= Beginning of Section =
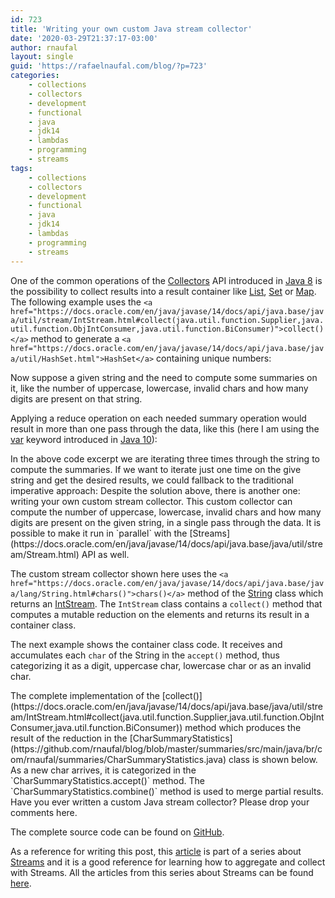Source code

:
 ```yaml
---
id: 723
title: 'Writing your own custom Java stream collector'
date: '2020-03-29T21:37:17-03:00'
author: rnaufal
layout: single
guid: 'https://rafaelnaufal.com/blog/?p=723'
categories:
    - collections
    - collectors
    - development
    - functional
    - java
    - jdk14
    - lambdas
    - programming
    - streams
tags:
    - collections
    - collectors
    - development
    - functional
    - java
    - jdk14
    - lambdas
    - programming
    - streams
---
```


One of the common operations of the [Collectors](https://docs.oracle.com/en/java/javase/14/docs/api/java.base/java/util/stream/Collectors.html) API introduced in [Java 8](http://www.oracle.com/technetwork/pt/java/javase/downloads/jdk8-downloads-2133151.html) is the possibility to collect results into a result container like [List](https://docs.oracle.com/en/java/javase/14/docs/api/java.base/java/util/List.html), [Set](https://docs.oracle.com/en/java/javase/14/docs/api/java.base/java/util/Set.html) or [Map](https://docs.oracle.com/en/java/javase/14/docs/api/java.base/java/util/Map.html). The following example uses the `<a href="https://docs.oracle.com/en/java/javase/14/docs/api/java.base/java/util/stream/IntStream.html#collect(java.util.function.Supplier,java.util.function.ObjIntConsumer,java.util.function.BiConsumer)">collect()</a>` method to generate a `<a href="https://docs.oracle.com/en/java/javase/14/docs/api/java.base/java/util/HashSet.html">HashSet</a>` containing unique numbers:

<script src="https://gist.github.com/rnaufal/98eb7b5c29f7bae46612158ea3b1c934.js"></script>Now suppose a given string and the need to compute some summaries on it, like the number of uppercase, lowercase, invalid chars and how many digits are present on that string.

Applying a reduce operation on each needed summary operation would result in more than one pass through the data, like this (here I am using the [var](https://developer.oracle.com/java/jdk-10-local-variable-type-inference.html) keyword introduced in [Java 10](https://www.oracle.com/java/technologies/java-archive-javase10-downloads.html)):

<script src="https://gist.github.com/rnaufal/ea6d58f6a609305e3835f2d9cf2fade7.js"></script>In the above code excerpt we are iterating three times through the string to compute the summaries. If we want to iterate just one time on the give string and get the desired results, we could fallback to the traditional imperative approach:

<script src="https://gist.github.com/rnaufal/69202d997e61dea7fead4d23a1ad299c.js"></script>Despite the solution above, there is another one: writing your own custom stream collector. This custom collector can compute the number of uppercase, lowercase, invalid chars and how many digits are present on the given string, in a single pass through the data. It is possible to make it run in `parallel` with the [Streams](https://docs.oracle.com/en/java/javase/14/docs/api/java.base/java/util/stream/Stream.html) API as well.

The custom stream collector shown here uses the `<a href="https://docs.oracle.com/en/java/javase/14/docs/api/java.base/java/lang/String.html#chars()">chars()</a>` method of the [String](https://docs.oracle.com/en/java/javase/14/docs/api/java.base/java/lang/String.html) class which returns an [IntStream](https://docs.oracle.com/en/java/javase/14/docs/api/java.base/java/util/stream/IntStream.html). The `IntStream` class contains a `collect()` method that computes a mutable reduction on the elements and returns its result in a container class.

The next example shows the container class code. It receives and accumulates each `char` of the String in the `accept()` method, thus categorizing it as a digit, uppercase char, lowercase char or as an invalid char.

<script src="https://gist.github.com/rnaufal/cfaadb809840c2408297a9c44e948287.js"></script>The complete implementation of the [collect()](https://docs.oracle.com/en/java/javase/14/docs/api/java.base/java/util/stream/IntStream.html#collect(java.util.function.Supplier,java.util.function.ObjIntConsumer,java.util.function.BiConsumer)) method which produces the result of the reduction in the [CharSummaryStatistics](https://github.com/rnaufal/blog/blob/master/summaries/src/main/java/br/com/rnaufal/summaries/CharSummaryStatistics.java) class is shown below. As a new char arrives, it is categorized in the `CharSummaryStatistics.accept()` method. The `CharSummaryStatistics.combine()` method is used to merge partial results.

<script src="https://gist.github.com/rnaufal/008e3fe2b338006c3ca2bce0025f76f7.js"></script>Have you ever written a custom Java stream collector? Please drop your comments here.

The complete source code can be found on [GitHub](https://github.com/rnaufal/blog/tree/master/summaries).

As a reference for writing this post, this [article](https://developer.ibm.com/articles/j-java-streams-2-brian-goetz/) is part of a series about [Streams](https://docs.oracle.com/en/java/javase/14/docs/api/java.base/java/util/stream/Stream.html) and it is a good reference for learning how to aggregate and collect with Streams. All the articles from this series about Streams can be found [here](https://developer.ibm.com/series/java-streams/).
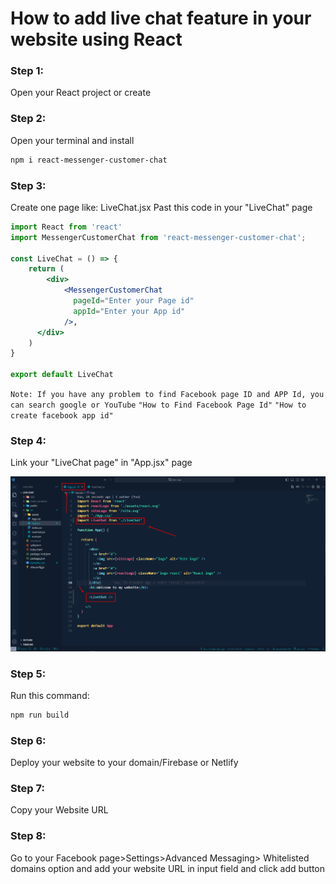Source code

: # How to add live chat feature in your website using React

### Step 1:
Open your React project or create

### Step 2: 
Open your terminal and install<br/>
```sh
npm i react-messenger-customer-chat
```
### Step 3: 
Create one page like: LiveChat.jsx
Past this code in your "LiveChat" page

```jsx
import React from 'react'
import MessengerCustomerChat from 'react-messenger-customer-chat';

const LiveChat = () => {
    return (
        <div>
            <MessengerCustomerChat
              pageId="Enter your Page id"
              appId="Enter your App id"
            />,
      </div>
    )
}

export default LiveChat
```
`Note: If you have any problem to find Facebook page ID and APP Id, you can search google or YouTube`
`"How to Find Facebook Page Id"`
`"How to create facebook app id"`

### Step 4:
Link your "LiveChat page" in "App.jsx" page

<img src="./src/assets/link.png" />

### Step 5:
Run this command:
```sh
npm run build
```

### Step 6:
Deploy your website to your domain/Firebase or Netlify

### Step 7:
Copy your Website URL

### Step 8:
Go to your Facebook page>Settings>Advanced Messaging> Whitelisted domains option and add your website URL in input field and click add button 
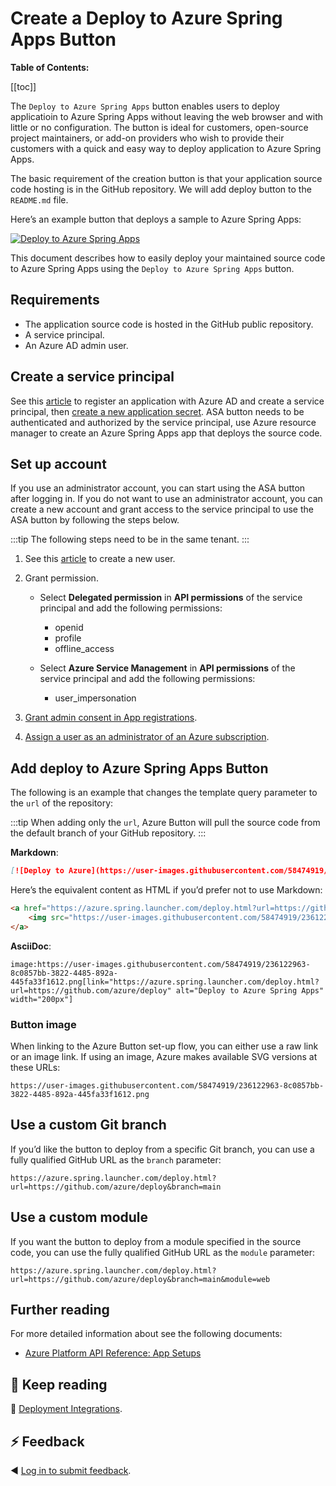 # Create a Deploy to Azure Spring Apps Button

__Table of Contents:__

[[toc]]

The `Deploy to Azure Spring Apps` button enables users to deploy applicatioin to Azure Spring Apps without leaving the web browser and with little or no configuration. The button is ideal for customers, open-source project maintainers, or add-on providers who wish to provide their customers with a quick and easy way to deploy application to Azure Spring Apps.

The basic requirement of the creation button is that your application source code hosting is in the GitHub repository. We will add deploy button to the `README.md` file.

Here’s an example button that deploys a sample to Azure Spring Apps:

[![Deploy to Azure Spring Apps](https://user-images.githubusercontent.com/58474919/236122963-8c0857bb-3822-4485-892a-445fa33f1612.png)]()

This document describes how to easily deploy your maintained source code to Azure Spring Apps using the `Deploy to Azure Spring Apps` button.

## Requirements

- The application source code is hosted in the GitHub public repository.
- A service principal.
- An Azure AD admin user.

## Create a service principal

See this [article](https://learn.microsoft.com/en-us/azure/active-directory/develop/howto-create-service-principal-portal#register-an-application-with-azure-ad-and-create-a-service-principal) to register an application with Azure AD and create a service principal, then [create a new application secret](https://learn.microsoft.com/en-us/azure/active-directory/develop/howto-create-service-principal-portal#option-3-create-a-new-application-secret).
ASA button needs to be authenticated and authorized by the service principal, use Azure resource manager to create an Azure Spring Apps app that deploys the source code. 

## Set up account

If you use an administrator account, you can start using the ASA button after logging in. If you do not want to use an administrator account, you can create a new account and grant access to the service principal to use the ASA button by following the steps below.

:::tip
The following steps need to be in the same tenant.
:::

1. See this [article](https://learn.microsoft.com/en-us/azure/active-directory/fundamentals/add-users-azure-active-directory#add-a-new-user) to create a new user.
2. Grant permission.

    - Select **Delegated permission** in **API permissions** of the service principal and add the following permissions:
      - openid
      - profile
      - offline_access

    - Select **Azure Service Management** in **API permissions** of the service principal and add the following permissions:
      - user_impersonation
     
3. [Grant admin consent in App registrations](https://learn.microsoft.com/en-us/azure/active-directory/manage-apps/grant-admin-consent?pivots=portal#grant-admin-consent-in-app-registrations).
4. [Assign a user as an administrator of an Azure subscription](https://docs.microsoft.com/en-us/azure/role-based-access-control/role-assignments-portal#assign-a-user-as-an-administrator-of-an-azure-subscription).

## Add deploy to Azure Spring Apps Button

The following is an example that changes the template query parameter to the `url` of the repository:

:::tip
When adding only the `url`, Azure Button will pull the source code from the default branch of your GitHub repository.
:::

**Markdown**:

```markdown
[![Deploy to Azure](https://user-images.githubusercontent.com/58474919/236122963-8c0857bb-3822-4485-892a-445fa33f1612.png)](https://azure.spring.launcher.com/deploy.html?url=https://github.com/azure/deploy)
```

Here’s the equivalent content as HTML if you’d prefer not to use Markdown:

```html
<a href="https://azure.spring.launcher.com/deploy.html?url=https://github.com/azure/deploy">
    <img src="https://user-images.githubusercontent.com/58474919/236122963-8c0857bb-3822-4485-892a-445fa33f1612.png" alt="Deploy to Azure Spring Apps">
</a>
```

**AsciiDoc**:
    
```asciidoc
image:https://user-images.githubusercontent.com/58474919/236122963-8c0857bb-3822-4485-892a-445fa33f1612.png[link="https://azure.spring.launcher.com/deploy.html?url=https://github.com/azure/deploy" alt="Deploy to Azure Spring Apps" width="200px"]
```

### Button image

When linking to the Azure Button set-up flow, you can either use a raw link or an image link. If using an image, Azure makes available SVG versions at these URLs:

```url
https://user-images.githubusercontent.com/58474919/236122963-8c0857bb-3822-4485-892a-445fa33f1612.png
```

## Use a custom Git branch

If you’d like the button to deploy from a specific Git branch, you can use a fully qualified GitHub URL as the `branch` parameter:

```url
https://azure.spring.launcher.com/deploy.html?url=https://github.com/azure/deploy&branch=main
```

## Use a custom module

If you want the button to deploy from a module specified in the source code, you can use the fully qualified GitHub URL as the `module` parameter:

```url
https://azure.spring.launcher.com/deploy.html?url=https://github.com/azure/deploy&branch=main&module=web
```

## Further reading

For more detailed information about see the following documents:

- [Azure Platform API Reference: App Setups](https://learn.microsoft.com/rest/api/azure/)

## 📑 Keep reading

📓 [Deployment Integrations](https://azure.microsoft.com/solutions/integration-services).

## ⚡ Feedback

◀️ [Log in to submit feedback](https://github.com/).
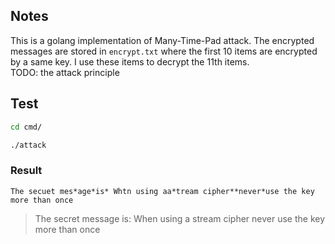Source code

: ## Notes
This is a golang implementation of Many-Time-Pad attack. The encrypted messages are stored in `encrypt.txt` where the first 10 items are encrypted by 
a same key. I use these items to decrypt the 11th items.  
TODO: the attack principle

## Test
```bash
cd cmd/

./attack
```
### Result
```
The secuet mes*age*is* Whtn using aa*tream cipher**never*use the key more than once
```
> The secret message is: When using a stream cipher never use the key more than once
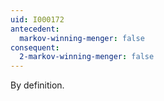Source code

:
 ```yaml
---
uid: I000172
antecedent:
  markov-winning-menger: false
consequent:
  2-markov-winning-menger: false
---
```

By definition.

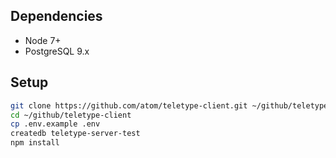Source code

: ## Dependencies

- Node 7+
- PostgreSQL 9.x

## Setup

```sh
git clone https://github.com/atom/teletype-client.git ~/github/teletype-client
cd ~/github/teletype-client
cp .env.example .env
createdb teletype-server-test
npm install
```
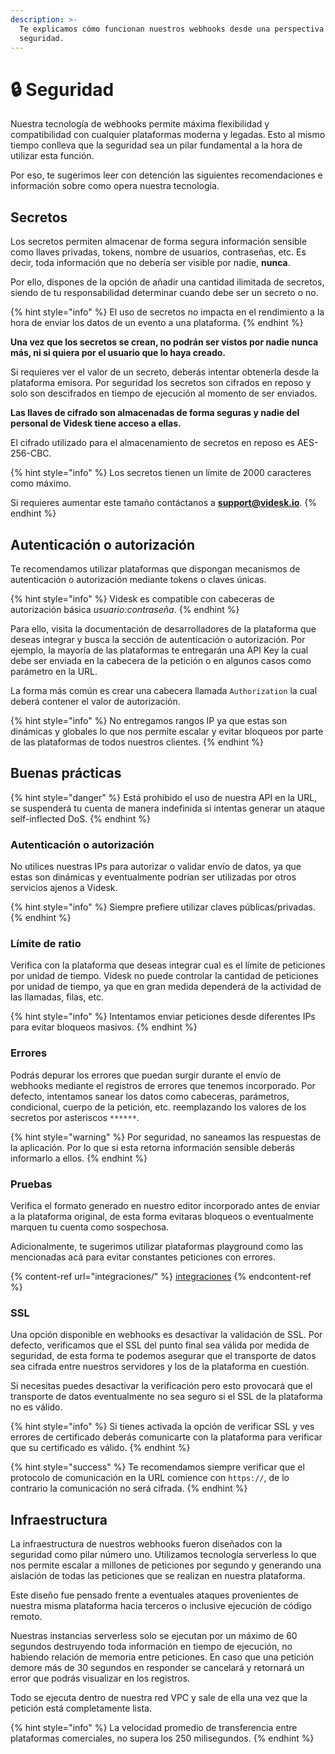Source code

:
 ```yaml
---
description: >-
  Te explicamos cómo funcionan nuestros webhooks desde una perspectiva de
  seguridad.
---
```


# 🔒 Seguridad

Nuestra tecnología de webhooks permite máxima flexibilidad y compatibilidad con cualquier plataformas moderna y legadas. Esto al mismo tiempo conlleva que la seguridad sea un pilar fundamental a la hora de utilizar esta función.

Por eso, te sugerimos leer con detención las siguientes recomendaciones e información sobre como opera nuestra tecnología.

## Secretos

Los secretos permiten almacenar de forma segura información sensible como llaves privadas, tokens, nombre de usuarios, contraseñas, etc. Es decir, toda información que no debería ser visible por nadie, **nunca**.

Por ello, dispones de la opción de añadir una cantidad ilimitada de secretos, siendo de tu responsabilidad determinar cuando debe ser un secreto o no.

{% hint style="info" %}
El uso de secretos no impacta en el rendimiento a la hora de enviar los datos de un evento a una plataforma.
{% endhint %}

**Una vez que los secretos se crean, no podrán ser vistos por nadie nunca más, ni si quiera por el usuario que lo haya creado.**

Si requieres ver el valor de un secreto, deberás intentar obtenerla desde la plataforma emisora. Por seguridad los secretos son cifrados en reposo y solo son descifrados en tiempo de ejecución al momento de ser enviados.

**Las llaves de cifrado son almacenadas de forma seguras y nadie del personal de Videsk tiene acceso a ellas.**

El cifrado utilizado para el almacenamiento de secretos en reposo es AES-256-CBC.

{% hint style="info" %}
Los secretos tienen un límite de 2000 caracteres como máximo.



Si requieres aumentar este tamaño contáctanos a **support@videsk.io**.
{% endhint %}

## Autenticación o autorización

Te recomendamos utilizar plataformas que dispongan mecanismos de autenticación o autorización mediante tokens o claves únicas.

{% hint style="info" %}
Videsk es compatible con cabeceras de autorización básica _usuario:contraseña_.
{% endhint %}

Para ello, visita la documentación de desarrolladores de la plataforma que deseas integrar y busca la sección de autenticación o autorización. Por ejemplo, la mayoría de las plataformas te entregarán una API Key la cual debe ser enviada en la cabecera de la petición o en algunos casos como parámetro en la URL.

La forma más común es crear una cabecera llamada `Authorization` la cual deberá contener el valor de autorización.

{% hint style="info" %}
No entregamos rangos IP ya que estas son dinámicas y globales lo que nos permite escalar y evitar bloqueos por parte de las plataformas de todos nuestros clientes.
{% endhint %}

## Buenas prácticas

{% hint style="danger" %}
Está prohibido el uso de nuestra API en la URL, se suspenderá tu cuenta de manera indefinida si intentas generar un ataque self-inflected DoS.
{% endhint %}

### Autenticación o autorización

No utilices nuestras IPs para autorizar o validar envío de datos, ya que estas son dinámicas y eventualmente podrían ser utilizadas por otros servicios ajenos a Videsk.

{% hint style="info" %}
Siempre prefiere utilizar claves públicas/privadas.
{% endhint %}

### Límite de ratio

Verifica con la plataforma que deseas integrar cual es el límite de peticiones por unidad de tiempo. Videsk no puede controlar la cantidad de peticiones por unidad de tiempo, ya que en gran medida dependerá de la actividad de las llamadas, filas, etc.

{% hint style="info" %}
Intentamos enviar peticiones desde diferentes IPs para evitar bloqueos masivos.
{% endhint %}

### Errores

Podrás depurar los errores que puedan surgir durante el envío de webhooks mediante el registros de errores que tenemos incorporado. Por defecto, intentamos sanear los datos como cabeceras, parámetros, condicional, cuerpo de la petición, etc. reemplazando los valores de los secretos por asteriscos `******`.

{% hint style="warning" %}
Por seguridad, no saneamos las respuestas de la aplicación. Por lo que si esta retorna información sensible deberás informarlo a ellos.
{% endhint %}

### Pruebas

Verifica el formato generado en nuestro editor incorporado antes de enviar a la plataforma original, de esta forma evitaras bloqueos o eventualmente marquen tu cuenta como sospechosa.

Adicionalmente, te sugerimos utilizar plataformas playground como las mencionadas acá para evitar constantes peticiones con errores.

{% content-ref url="integraciones/" %}
[integraciones](integraciones/)
{% endcontent-ref %}

### SSL

Una opción disponible en webhooks es desactivar la validación de SSL. Por defecto, verificamos que el SSL del punto final sea válida por medida de seguridad, de esta forma te podemos asegurar que el transporte de datos sea cifrada entre nuestros servidores y los de la plataforma en cuestión.

Si necesitas puedes desactivar la verificación pero esto provocará que el transporte de datos eventualmente no sea seguro si el SSL de la plataforma no es válido.

{% hint style="info" %}
Si tienes activada la opción de verificar SSL y ves errores de certificado deberás comunicarte con la plataforma para verificar que su certificado es válido.
{% endhint %}

{% hint style="success" %}
Te recomendamos siempre verificar que el protocolo de comunicación en la URL comience con `https://`, de lo contrario la comunicación no será cifrada.&#x20;
{% endhint %}

## Infraestructura

La infraestructura de nuestros webhooks fueron diseñados con la seguridad como pilar número uno. Utilizamos tecnología serverless lo que nos permite escalar a millones de peticiones por segundo y generando una aislación de todas las peticiones que se realizan en nuestra plataforma.

Este diseño fue pensado frente a eventuales ataques provenientes de nuestra misma plataforma hacia terceros o inclusive ejecución de código remoto.

Nuestras instancias serverless solo se ejecutan por un máximo de 60 segundos destruyendo toda información en tiempo de ejecución, no habiendo relación de memoria entre peticiones. En caso que una petición demore más de 30 segundos en responder se cancelará y retornará un error que podrás visualizar en los registros.

Todo se ejecuta dentro de nuestra red VPC y sale de ella una vez que la petición está completamente lista.

{% hint style="info" %}
La velocidad promedio de transferencia entre plataformas comerciales, no supera los 250 milisegundos.
{% endhint %}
= End of Section =
Task goal:
The lines to copy are those in the records above containing the word "opción".

Solution:
Por ello, dispones de la opción de añadir una cantidad ilimitada de secretos, siendo de tu responsabilidad determinar cuando debe ser un secreto o no.
Una opción disponible en webhooks es desactivar la validación de SSL. Por defecto, verificamos que el SSL del punto final sea válida por medida de seguridad, de esta forma te podemos asegurar que el transporte de datos sea cifrada entre nuestros servidores y los de la plataforma en cuestión.
Si tienes activada la opción de verificar SSL y ves errores de certificado deberás comunicarte con la plataforma para verificar que su certificado es válido.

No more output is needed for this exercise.